By Ristu Hanafi in Yogyakarta

Protesters and students from Indonesia’s Alliance against the Kulon Progo Airport have again demonstrated in front of the PT Angkasa Pura (API) offices in the Central Java city of Yogyakarta.

The action was marred by scuffles between protesters and security personnel and the blockading of the road in front of API.

The demonstration began at the weekend. The protesters took turns in giving speeches opposing the construction of the New Yogyakarta International Airport (NYIA) in Kulon Progo regency.

Although the demonstration initially proceeded without incident, it was suddenly marred by a scuffle between the protesters and API Yogyakarta security personnel.

As a result, the front gate to the API office was damaged.

The demonstrators then blockaded a length of the road in the direction of Solo-Yogya.
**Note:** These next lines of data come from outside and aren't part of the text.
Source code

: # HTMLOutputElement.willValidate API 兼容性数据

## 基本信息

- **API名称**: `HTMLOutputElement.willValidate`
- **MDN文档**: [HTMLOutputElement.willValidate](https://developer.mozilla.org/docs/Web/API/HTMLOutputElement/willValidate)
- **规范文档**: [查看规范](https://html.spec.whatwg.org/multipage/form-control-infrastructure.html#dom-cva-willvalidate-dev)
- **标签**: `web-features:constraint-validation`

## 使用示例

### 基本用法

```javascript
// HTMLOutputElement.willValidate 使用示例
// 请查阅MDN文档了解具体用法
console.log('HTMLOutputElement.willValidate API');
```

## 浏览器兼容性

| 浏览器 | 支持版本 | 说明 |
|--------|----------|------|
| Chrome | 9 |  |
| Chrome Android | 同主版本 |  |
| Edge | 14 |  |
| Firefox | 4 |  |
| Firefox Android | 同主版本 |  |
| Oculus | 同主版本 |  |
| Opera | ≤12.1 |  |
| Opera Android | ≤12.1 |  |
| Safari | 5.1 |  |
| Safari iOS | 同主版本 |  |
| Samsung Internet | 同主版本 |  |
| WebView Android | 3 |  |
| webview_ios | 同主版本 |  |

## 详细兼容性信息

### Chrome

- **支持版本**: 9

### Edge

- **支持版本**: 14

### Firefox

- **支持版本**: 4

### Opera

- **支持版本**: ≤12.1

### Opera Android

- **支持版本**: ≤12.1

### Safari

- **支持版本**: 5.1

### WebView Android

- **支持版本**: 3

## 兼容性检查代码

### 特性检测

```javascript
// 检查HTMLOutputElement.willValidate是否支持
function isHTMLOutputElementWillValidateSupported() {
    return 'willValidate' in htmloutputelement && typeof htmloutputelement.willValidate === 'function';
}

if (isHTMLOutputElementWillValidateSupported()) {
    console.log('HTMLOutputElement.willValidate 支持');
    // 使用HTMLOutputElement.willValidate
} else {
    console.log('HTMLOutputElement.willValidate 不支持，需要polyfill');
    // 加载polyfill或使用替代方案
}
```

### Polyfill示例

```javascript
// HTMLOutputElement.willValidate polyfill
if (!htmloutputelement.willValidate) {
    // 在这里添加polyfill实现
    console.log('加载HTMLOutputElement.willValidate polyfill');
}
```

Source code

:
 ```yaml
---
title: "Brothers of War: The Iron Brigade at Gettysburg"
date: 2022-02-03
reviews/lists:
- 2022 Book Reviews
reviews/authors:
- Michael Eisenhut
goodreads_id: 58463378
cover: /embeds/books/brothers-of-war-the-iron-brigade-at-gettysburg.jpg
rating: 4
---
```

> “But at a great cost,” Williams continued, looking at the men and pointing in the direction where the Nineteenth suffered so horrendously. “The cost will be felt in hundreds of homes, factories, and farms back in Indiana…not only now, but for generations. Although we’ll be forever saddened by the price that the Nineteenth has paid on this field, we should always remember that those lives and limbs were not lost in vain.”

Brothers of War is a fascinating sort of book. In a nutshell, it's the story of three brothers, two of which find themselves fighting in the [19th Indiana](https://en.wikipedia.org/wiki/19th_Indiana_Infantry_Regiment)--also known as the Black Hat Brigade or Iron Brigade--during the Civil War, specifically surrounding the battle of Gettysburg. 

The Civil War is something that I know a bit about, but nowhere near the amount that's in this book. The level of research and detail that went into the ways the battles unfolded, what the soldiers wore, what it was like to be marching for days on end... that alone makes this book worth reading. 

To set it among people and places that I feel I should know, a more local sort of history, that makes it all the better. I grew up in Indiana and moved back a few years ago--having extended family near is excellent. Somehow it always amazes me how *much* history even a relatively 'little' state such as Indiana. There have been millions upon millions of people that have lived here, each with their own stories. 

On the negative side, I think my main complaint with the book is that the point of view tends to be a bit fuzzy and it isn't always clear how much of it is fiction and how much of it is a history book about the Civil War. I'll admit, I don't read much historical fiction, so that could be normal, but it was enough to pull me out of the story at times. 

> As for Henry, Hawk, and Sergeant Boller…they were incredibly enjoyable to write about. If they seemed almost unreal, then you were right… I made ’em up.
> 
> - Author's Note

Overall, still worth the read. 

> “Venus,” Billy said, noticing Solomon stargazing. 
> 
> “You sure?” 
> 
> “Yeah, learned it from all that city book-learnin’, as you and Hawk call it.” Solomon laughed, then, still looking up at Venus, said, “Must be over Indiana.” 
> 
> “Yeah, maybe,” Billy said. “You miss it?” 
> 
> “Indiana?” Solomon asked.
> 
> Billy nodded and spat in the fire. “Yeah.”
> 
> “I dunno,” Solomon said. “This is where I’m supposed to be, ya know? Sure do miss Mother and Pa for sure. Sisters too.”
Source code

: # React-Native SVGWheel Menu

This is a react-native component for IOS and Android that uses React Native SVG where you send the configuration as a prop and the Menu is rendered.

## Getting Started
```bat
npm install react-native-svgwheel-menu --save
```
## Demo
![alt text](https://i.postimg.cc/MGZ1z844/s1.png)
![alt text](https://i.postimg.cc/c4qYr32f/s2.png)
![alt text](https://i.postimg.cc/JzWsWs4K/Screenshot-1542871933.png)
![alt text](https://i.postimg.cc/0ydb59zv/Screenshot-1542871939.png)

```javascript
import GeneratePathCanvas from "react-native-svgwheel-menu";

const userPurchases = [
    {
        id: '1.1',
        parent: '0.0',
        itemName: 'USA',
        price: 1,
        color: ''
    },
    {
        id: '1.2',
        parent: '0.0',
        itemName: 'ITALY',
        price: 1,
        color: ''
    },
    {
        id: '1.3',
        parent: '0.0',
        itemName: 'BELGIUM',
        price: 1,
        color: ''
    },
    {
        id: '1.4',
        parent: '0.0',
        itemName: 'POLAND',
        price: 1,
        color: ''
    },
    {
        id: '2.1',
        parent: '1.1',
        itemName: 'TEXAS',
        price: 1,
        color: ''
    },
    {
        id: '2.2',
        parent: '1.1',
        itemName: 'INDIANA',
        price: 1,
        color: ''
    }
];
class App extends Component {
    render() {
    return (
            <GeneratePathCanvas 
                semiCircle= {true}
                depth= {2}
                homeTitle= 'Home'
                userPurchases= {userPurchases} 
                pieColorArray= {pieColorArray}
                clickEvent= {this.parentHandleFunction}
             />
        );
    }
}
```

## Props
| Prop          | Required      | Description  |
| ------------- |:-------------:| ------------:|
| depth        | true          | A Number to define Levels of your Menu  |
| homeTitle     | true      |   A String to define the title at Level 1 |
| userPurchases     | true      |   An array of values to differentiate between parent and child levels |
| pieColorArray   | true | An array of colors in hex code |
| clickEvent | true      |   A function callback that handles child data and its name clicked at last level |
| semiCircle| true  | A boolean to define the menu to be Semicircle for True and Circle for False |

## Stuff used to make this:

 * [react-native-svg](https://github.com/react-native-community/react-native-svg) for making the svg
Not surprisingly, there was a long traffic jam on the length of road alongside the Adisutjipto International Airport which is located not far from the demonstration.

-Partners-

The demonstrators were still blockading the road and giving speeches in the middle of the street when Detik News published this story.

The blockade is located on the length of road in front of the PT API office on Jl. Raya Solo Km 9. As a result the flow of traffic from the east towards Yogyakarta city was brought to a standstill.

Security personnel from AP I, the police and the TNI (Indonesian military) could be seen guarding the rally.

“We are protesting in solidarity with the residents of Temon sub-district, Kulon Progo, who are being impacted on by the airport project. Reject the NYIA project and stop the forced eviction of Kulon Progo residents”, said action coordinator. (sip/sip)

Translated by James Balowski for the Indoleft News Service. The original title of the article was “Demo Tolak Bandara Kulon Progo, Mahasiswa Orasi dan Blokir Jalan”.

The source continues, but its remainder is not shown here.